**DATASET RECORDS:**
════════════════════

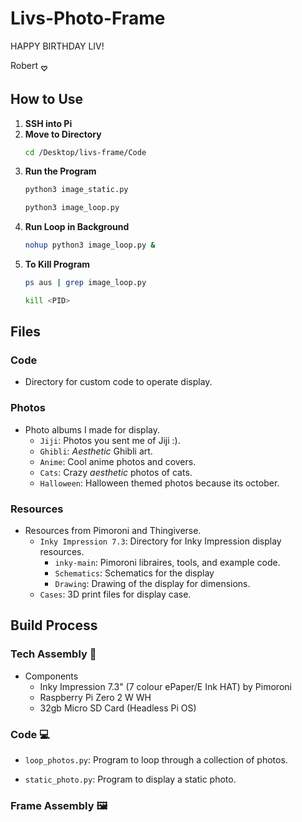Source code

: # Livs-Photo-Frame
HAPPY BIRTHDAY LIV!

 Robert <sub>**♡**</sub>

## How to Use
1. **SSH into Pi**
2. **Move to Directory**
   ```bash
   cd /Desktop/livs-frame/Code
   ```
4. **Run the Program**
   ```bash
   python3 image_static.py
   ```
   ```bash
   python3 image_loop.py
   ```
5. **Run Loop in Background**
   ```bash
   nohup python3 image_loop.py &
   ```
6. **To Kill Program**
    ```bash
    ps aus | grep image_loop.py
    ```
    ```bash
    kill <PID>
    ```

## Files
### Code
* Directory for custom code to operate display.
### Photos
* Photo albums I made for display.
  * `Jiji`: Photos you sent me of Jiji :).
  * `Ghibli`: *Aesthetic* Ghibli art.
  * `Anime`: Cool anime photos and covers.
  * `Cats`: Crazy *aesthetic* photos of cats.
  * `Halloween`: Halloween themed photos because its october.
### Resources
* Resources from Pimoroni and Thingiverse.
  * `Inky Impression 7.3`: Directory for Inky Impression display resources.
      * `inky-main`: Pimoroni libraires, tools, and example code.
      * `Schematics`: Schematics for the display
      * `Drawing`: Drawing of the display for dimensions.
  * `Cases`: 3D print files for display case.

## Build Process

### Tech Assembly 🔧
* Components
  * Inky Impression 7.3" (7 colour ePaper/E Ink HAT) by Pimoroni
  * Raspberry Pi Zero 2 W WH
  * 32gb Micro SD Card (Headless Pi OS)

### Code 💻

* `loop_photos.py`: Program to loop through a collection of photos.


* `static_photo.py`: Program to display a static photo.


### Frame Assembly 🖼️



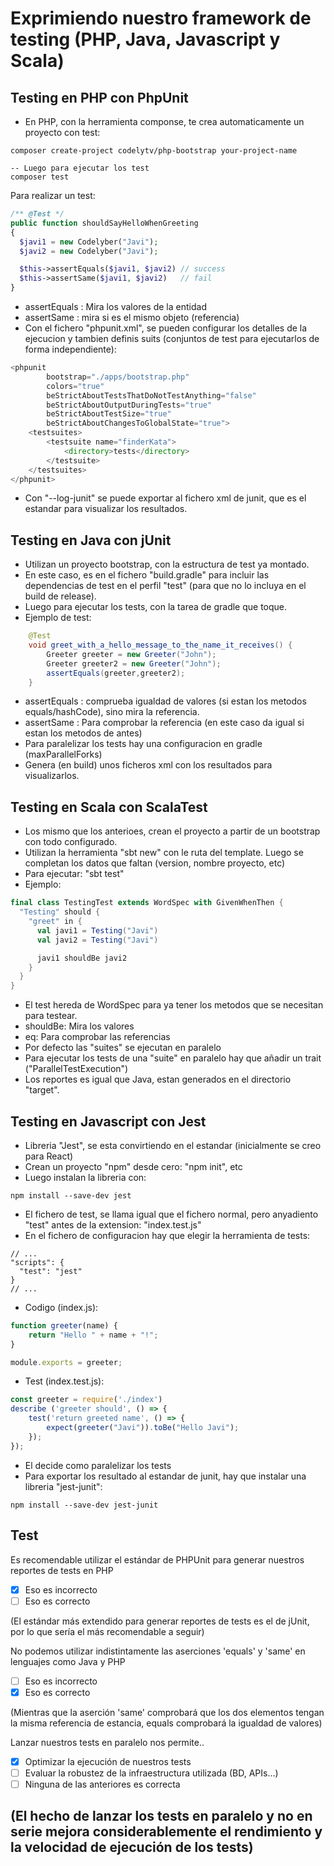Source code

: # Exprimiendo nuestro framework de testing (PHP, Java, Javascript y Scala)

## Testing en PHP con PhpUnit

* En PHP, con la herramienta componse, te crea automaticamente un proyecto con test:

```
composer create-project codelytv/php-bootstrap your-project-name

-- Luego para ejecutar los test
composer test
```

Para realizar un test:

```php
/** @Test */
public function shouldSayHelloWhenGreeting
{
  $javi1 = new Codelyber("Javi");
  $javi2 = new Codelyber("Javi");

  $this->assertEquals($javi1, $javi2) // success
  $this->assertSame($javi1, $javi2)   // fail
}
```

* assertEquals : Mira los valores de la entidad
* assertSame : mira si es el mismo objeto (referencia)
* Con el fichero "phpunit.xml", se pueden configurar los detalles de la ejecucion y tambien definis suits (conjuntos de test para ejecutarlos de forma independiente):

```php
<phpunit
        bootstrap="./apps/bootstrap.php"
        colors="true"
        beStrictAboutTestsThatDoNotTestAnything="false"
        beStrictAboutOutputDuringTests="true"
        beStrictAboutTestSize="true"
        beStrictAboutChangesToGlobalState="true">
    <testsuites>
        <testsuite name="finderKata">
            <directory>tests</directory>
        </testsuite>
    </testsuites>
</phpunit>
```

* Con "--log-junit" se puede exportar al fichero xml de junit, que es el estandar para visualizar los resultados.

## Testing en Java con jUnit

* Utilizan un proyecto bootstrap, con la estructura de test ya montado.
* En este caso, es en el fichero "build.gradle" para incluir las dependencias de test en el perfil "test" (para que no lo incluya en el build de release).
* Luego para ejecutar los tests, con la tarea de gradle que toque.
* Ejemplo de test:

```java
	@Test
	void greet_with_a_hello_message_to_the_name_it_receives() {
		Greeter greeter = new Greeter("John");
		Greeter greeter2 = new Greeter("John");
		assertEquals(greeter,greeter2);
	}
```

* assertEquals : comprueba igualdad de valores (si estan los metodos equals/hashCode), sino mira la referencia.
* assertSame : Para comprobar la referencia (en este caso da igual si estan los metodos de antes)
* Para paralelizar los tests hay una configuracion en gradle (maxParallelForks)
* Genera (en build) unos ficheros xml con los resultados para visualizarlos.

## Testing en Scala con ScalaTest

* Los mismo que los anterioes, crean el proyecto a partir de un bootstrap con todo configurado.
* Utilizan la herramienta "sbt new" con le ruta del template. Luego se completan los datos que faltan (version, nombre proyecto, etc)
* Para ejecutar: "sbt test"
* Ejemplo:

```scala
final class TestingTest extends WordSpec with GivenWhenThen {
  "Testing" should {
    "greet" in {
      val javi1 = Testing("Javi")
      val javi2 = Testing("Javi")

      javi1 shouldBe javi2
    }
  }
}
```
* El test hereda de WordSpec para ya tener los metodos que se necesitan para testear.
* shouldBe: Mira los valores
* eq: Para comprobar las referencias
* Por defecto las "suites" se ejecutan en paralelo
* Para ejecutar los tests de una "suite" en paralelo hay que añadir un trait ("ParallelTestExecution")
* Los reportes es igual que Java, estan generados en el directorio "target".

## Testing en Javascript con Jest

* Libreria "Jest", se esta convirtiendo en el estandar (inicialmente se creo para React)
* Crean un proyecto "npm" desde cero: "npm init", etc
* Luego instalan la libreria con:

```
npm install --save-dev jest
```

* El fichero de test, se llama igual que el fichero normal, pero anyadiento "test" antes de la extension: "index.test.js"
* En el fichero de configuracion hay que elegir la herramienta de tests:

```
// ...
"scripts": {
  "test": "jest"
}
// ...
```

* Codigo (index.js):

```javascript
function greeter(name) {
	return "Hello " + name + "!";
}

module.exports = greeter;
```

* Test (index.test.js):

```javascript
const greeter = require('./index')
describe ('greeter should', () => {
	test('return greeted name', () => {
		expect(greeter("Javi")).toBe("Hello Javi");
	});
});
```

* El decide como paralelizar los tests
* Para exportar los resultado al estandar de junit, hay que instalar una libreria "jest-junit":

```
npm install --save-dev jest-junit
```

## Test

Es recomendable utilizar el estándar de PHPUnit para generar nuestros reportes de tests en PHP
- [x] Eso es incorrecto
- [ ] Eso es correcto

(El estándar más extendido para generar reportes de tests es el de jUnit, por lo que sería el más recomendable a seguir)

No podemos utilizar indistintamente las aserciones 'equals' y 'same' en lenguajes como Java y PHP
- [ ] Eso es incorrecto
- [x] Eso es correcto

(Mientras que la aserción 'same' comprobará que los dos elementos tengan la misma referencia de estancia, equals comprobará la igualdad de valores)

Lanzar nuestros tests en paralelo nos permite..
- [x] Optimizar la ejecución de nuestros tests
- [ ] Evaluar la robustez de la infraestructura utilizada (BD, APIs...)
- [ ] Ninguna de las anteriores es correcta

(El hecho de lanzar los tests en paralelo y no en serie mejora considerablemente el rendimiento y la velocidad de ejecución de los tests)
-
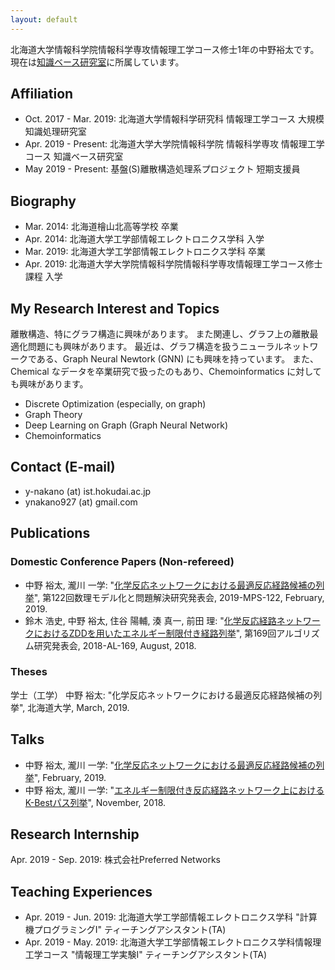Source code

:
 ```yaml
---
layout: default
---
```

北海道大学情報科学院情報科学専攻情報理工学コース修士1年の中野裕太です。
現在は[知識ベース研究室](http://www-kb.ist.hokudai.ac.jp/)に所属しています。

## Affiliation
- Oct. 2017 - Mar. 2019: 北海道大学情報科学研究科 情報理工学コース 大規模知識処理研究室
- Apr. 2019 - Present: 北海道大学大学院情報科学院 情報科学専攻 情報理工学コース 知識ベース研究室
- May 2019 - Present: 基盤(S)離散構造処理系プロジェクト 短期支援員

## Biography
- Mar. 2014: 北海道檜山北高等学校 卒業
- Apr. 2014: 北海道大学工学部情報エレクトロニクス学科 入学
- Mar. 2019: 北海道大学工学部情報エレクトロニクス学科 卒業
- Apr. 2019: 北海道大学大学院情報科学院情報科学専攻情報理工学コース修士課程 入学

## My Research Interest and Topics
離散構造、特にグラフ構造に興味があります。
また関連し、グラフ上の離散最適化問題にも興味があります。
最近は、グラフ構造を扱うニューラルネットワークである、Graph Neural Newtork (GNN) にも興味を持っています。
また、Chemical なデータを卒業研究で扱ったのもあり、Chemoinformatics に対しても興味があります。

- Discrete Optimization (especially, on graph)
- Graph Theory
- Deep Learning on Graph (Graph Neural Network)
- Chemoinformatics

## Contact (E-mail)
- y-nakano (at) ist.hokudai.ac.jp
- ynakano927 (at) gmail.com

## Publications
### Domestic Conference Papers (Non-refereed)
- 中野 裕太, 瀧川 一学: "[化学反応ネットワークにおける最適反応経路候補の列挙](https://ipsj.ixsq.nii.ac.jp/ej/index.php?active_action=repository_view_main_item_detail&page_id=13&block_id=8&item_id=194479&item_no=1)", 第122回数理モデル化と問題解決研究発表会, 2019-MPS-122, February, 2019.
- 鈴木 浩史, 中野 裕太, 住谷 陽輔, 湊 真一, 前田 理: "[化学反応経路ネットワークにおけるZDDを用いたエネルギー制限付き経路列挙](https://ipsj.ixsq.nii.ac.jp/ej/?action=pages_view_main&active_action=repository_view_main_item_detail&item_id=191038&item_no=1&page_id=13&block_id=8)", 第169回アルゴリズム研究発表会, 2018-AL-169, August, 2018.

### Theses
学士（工学）
中野 裕太: "化学反応ネットワークにおける最適反応経路候補の列挙", 北海道大学, March, 2019.

## Talks
- 中野 裕太, 瀧川 一学: "[化学反応ネットワークにおける最適反応経路候補の列挙](http://www-erato.ist.hokudai.ac.jp/html/php/sub_html.php?id=51)", February, 2019.
- 中野 裕太, 瀧川 一学: "[エネルギー制限付き反応経路ネットワーク上におけるK-Bestパス列挙](http://www-erato.ist.hokudai.ac.jp/html/php/sub_html.php?id=47)", November, 2018.

## Research Internship
Apr. 2019 - Sep. 2019: 株式会社Preferred Networks

## Teaching Experiences
- Apr. 2019 - Jun. 2019: 北海道大学工学部情報エレクトロニクス学科 "計算機プログラミングⅠ" ティーチングアシスタント(TA)
- Apr. 2019 - May. 2019: 北海道大学工学部情報エレクトロニクス学科情報理工学コース "情報理工学実験I" ティーチングアシスタント(TA)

════════════════════

**PROBLEM DETAILS:** Copy, from the lines above, each one that holds "化学反応ネットワークにおける最適反応経路候補の列挙".

**PROBLEM SOLUTION:**
- 中野 裕太, 瀧川 一学: "[化学反応ネットワークにおける最適反応経路候補の列挙](https://ipsj.ixsq.nii.ac.jp/ej/index.php?active_action=repository_view_main_item_detail&page_id=13&block_id=8&item_id=194479&item_no=1)", 第122回数理モデル化と問題解決研究発表会, 2019-MPS-122, February, 2019.
中野 裕太: "化学反応ネットワークにおける最適反応経路候補の列挙", 北海道大学, March, 2019.
- 中野 裕太, 瀧川 一学: "[化学反応ネットワークにおける最適反応経路候補の列挙](http://www-erato.ist.hokudai.ac.jp/html/php/sub_html.php?id=51)", February, 2019.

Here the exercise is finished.